It does, thank you! Although it is some getting used to. Coming from DuoLingo I am used to getting points when I get stuff right :)





Kevin, you raise some interesting points, and these are just my thoughts. I gather from what you've said that we are very like-minded in our approach, just like most other serious Rocket learners.


I'm in agreement with the way that Rocket has always portrayed the purpose of the points. That is, as a rough measure of time spent using the course, and has very little to do with how much you're actually learning. I spend an average of 6 hrs/day studying French, and have a daily goal of 1000 pts. When I only have a couple hundred points, I am very motivated to get some learning done, and when I have 1300 points, I am very motivated to drink a beer. So, it works for me, although it's not a very accurate gauge of the time I actually spend studying French. Some lessons are straightforward so one can fly through the exercises. Others are very dense, requiring significant effort to grasp, often involving considerable time reading elsewhere on the internet, and so the time spent “earning points” is relatively small. In those cases, I could easily spend 8 hrs studying French in earnest and only end up with 700 pts for the day. It is not unheard for me to spend 3 long days on a single lesson. One of the best things about the points for me is that they keep me from spending inordinate amounts of time studying outside the lesson, rather than working my way through the exercises, which are very effective in their various approaches to the material.
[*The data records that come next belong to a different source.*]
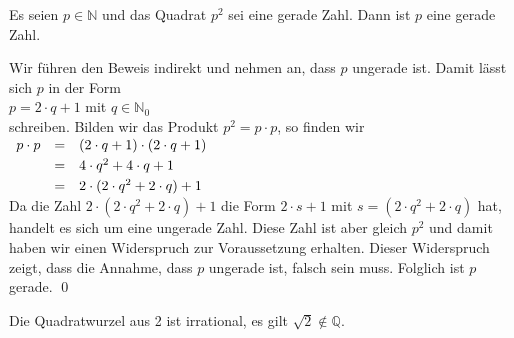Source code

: \begin{Lemma} \label{lemma:b1}
  Es seien $p \in \mathbb{N}$ und das Quadrat $p^2$ sei eine gerade Zahl.
  Dann ist $p$ eine gerade Zahl.
\end{Lemma}

\proof
Wir führen den Beweis indirekt und nehmen an, dass $p$ ungerade ist.  Damit lässt sich $p$  in der Form
\\[0.2cm]
\hspace*{1.3cm}
$p = 2 \cdot q + 1$ \quad mit \quad $q \in \mathbb{N}_0$
\\[0.2cm]
schreiben.  Bilden wir das Produkt $p^2 = p \cdot p$, so finden wir
\\[0.2cm]
\hspace*{1.3cm}
$
\begin{array}[t]{rcl}
  p \cdot p & = & (2 \cdot q + 1) \cdot (2 \cdot q + 1) \\[0.1cm]
            & = & 4 \cdot q^2 + 4 \cdot q + 1           \\[0.1cm]
            & = & 2 \cdot (2 \cdot q^2 + 2 \cdot q) + 1 
\end{array}
$
\\[0.2cm]
Da die Zahl $2 \cdot (2 \cdot q^2 + 2 \cdot q) + 1$ die Form $2 \cdot s + 1$ mit
$s = (2 \cdot q^2 + 2 \cdot q)$ hat, handelt es sich um eine ungerade Zahl.
Diese Zahl ist aber gleich $p^2$ und damit haben wir einen Widerspruch zur
Voraussetzung erhalten.  Dieser Widerspruch zeigt, dass die Annahme, dass $p$ ungerade ist, falsch
sein muss.  Folglich ist $p$ gerade.
\qed

\begin{Satz}
  Die Quadratwurzel aus 2 ist irrational, es gilt $\sqrt{2} \not\in \mathbb{Q}$.
\end{Satz}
As for equating points with successful completion, except for Write It, I can't imagine how that would even be possible. I think the voice recorder is a very valuable tool in spite of its flaws, but just the ease with which it will generate false positives (i.e., 100's for crap pronunciation and missing words) is enough to disqualify it as an accurate gauge of rightness/wrongness.


I also consider the points to be very lopsided in how they're earned, but again, this really can't be helped. Maybe I'm the only person that can spend 90 min going through 50 Flashcards, considering the time I spend trying to come up with ways to not forget that one again, but I still only get 50 pts. So what? On the other hand, I can get 3 pts just for imitating the tutor audio in Hear It Say It. Again, so what? If I'm unable to discern exactly what's being said and exactly what it means, it's going to get marked hard, and I'm going to have to do it again on the next iteration through the exercises. Although, in the case of long sentences, Know It is the most challenging, in general, Write It is, by far, the most demanding of the exercises, but you get one point. Again, who cares? Man, if the first thing that pops into your head when you see English is the correct spelling in French, you know you some French! I almost always need 3 iterations through the exercises in order to be able to do all 4 sets to my own critical satisfaction, and that takes hours!


Finally, I find the leaderboard to be a source of entertainment, and it's very easy to tell who's on my wavelength. I check it regularly, and enjoy thinking, Wow, she's on fire today!, or, Oh, no, she's not on the leaderboard, I hope she doesn't miss today and break her streak, or, I'll be impressed if he can keep that up. Hopefully everyone is learning as much as they're “earning”!


Now, back to work!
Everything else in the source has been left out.